Blick auf das ausgebaute Kinderheim
Der alte Schornstein der Molkerei im Garten bleibt stehen - dort nisten die Störche. Bildrechte: MDR/Conny Mauroner

Eigenständig ins Leben starten

In Großbrembach sollen die jungen Erwachsenen zur Ruhe kommen: "Wir haben bewusst diesen kleinen Ort gewählt, damit die Jugendlichen ankommen und reizarm leben können." Carolyn Sendler wird die Gruppe nicht allein begleiten. Ihr Partner Thomas Wanie ist ebenfalls mit im Boot. "Ich werde mit den Kindern auch Freizeit verbringen. Vielleicht etwas Handwerkliches tun. Dann will ich einen Obstgarten anliegen. Auch das macht ihnen vielleicht Freude."
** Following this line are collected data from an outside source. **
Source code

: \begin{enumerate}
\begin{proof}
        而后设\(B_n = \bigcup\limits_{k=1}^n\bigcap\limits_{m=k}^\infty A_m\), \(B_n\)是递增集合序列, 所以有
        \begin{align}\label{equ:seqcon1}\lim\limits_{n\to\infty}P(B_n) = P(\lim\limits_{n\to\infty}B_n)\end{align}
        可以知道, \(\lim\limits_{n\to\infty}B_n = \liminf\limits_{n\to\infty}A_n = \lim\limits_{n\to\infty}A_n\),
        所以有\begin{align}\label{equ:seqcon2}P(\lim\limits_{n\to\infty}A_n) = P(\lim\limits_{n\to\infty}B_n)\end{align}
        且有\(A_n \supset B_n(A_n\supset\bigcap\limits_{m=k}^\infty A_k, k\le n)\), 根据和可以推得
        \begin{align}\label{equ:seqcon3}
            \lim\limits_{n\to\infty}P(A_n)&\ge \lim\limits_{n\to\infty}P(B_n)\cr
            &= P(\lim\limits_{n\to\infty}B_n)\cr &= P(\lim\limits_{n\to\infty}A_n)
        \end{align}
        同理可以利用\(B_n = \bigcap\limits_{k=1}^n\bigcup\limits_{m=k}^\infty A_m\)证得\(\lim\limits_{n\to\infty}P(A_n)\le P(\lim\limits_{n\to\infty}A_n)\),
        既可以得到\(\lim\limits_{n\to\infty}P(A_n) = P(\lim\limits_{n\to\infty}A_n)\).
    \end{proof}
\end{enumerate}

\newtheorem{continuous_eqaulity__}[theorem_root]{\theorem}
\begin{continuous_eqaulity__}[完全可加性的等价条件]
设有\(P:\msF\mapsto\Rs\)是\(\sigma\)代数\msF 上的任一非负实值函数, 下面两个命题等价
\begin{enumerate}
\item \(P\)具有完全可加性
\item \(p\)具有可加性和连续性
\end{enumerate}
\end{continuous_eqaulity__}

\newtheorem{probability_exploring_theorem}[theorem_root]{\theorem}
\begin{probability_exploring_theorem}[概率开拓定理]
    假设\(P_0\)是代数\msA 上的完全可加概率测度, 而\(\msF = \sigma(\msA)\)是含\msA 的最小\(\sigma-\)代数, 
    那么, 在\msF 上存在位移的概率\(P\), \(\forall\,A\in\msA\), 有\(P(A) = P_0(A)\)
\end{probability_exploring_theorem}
Wir können das, was in der Vergangenheit der Jugendlichen passiert ist, nicht ändern, aber wir können dazu beitragen, dass sie was Schönes auf ihrem Lebensweg mitnehmen und das ist unser Antrieb und die Motivation dahinter.

Nadine Rückert Erzieherin

Mit im Team ist auch Nadine Rückert. Die Erzieherin wird die meiste Zeit mit den Jugendlichen verbringen. "Wir werden Hausaufgaben zusammen machen, lernen und quatschen, aber auch den Alltag bestreiten. Da gehören Putzen, Kochen und auch Körperhygiene dazu." Das noch sehr kleine Team um Carolyn Sendler ist hoch motiviert.

"Wir können das, was in der Vergangenheit der Jugendlichen passiert ist, nicht ändern, aber wir können dazu beitragen, dass sie was Schönes auf ihrem Lebensweg mitnehmen und das ist unser Antrieb und die Motivation dahinter." Ihr Ziel sei es, dass die Jugendlichen einen Schulabschluss erlangen, oder aber eine Ausbildung abschließen. "Dass sie das beste Fundament haben, in ein eigenständiges Leben starten zu können."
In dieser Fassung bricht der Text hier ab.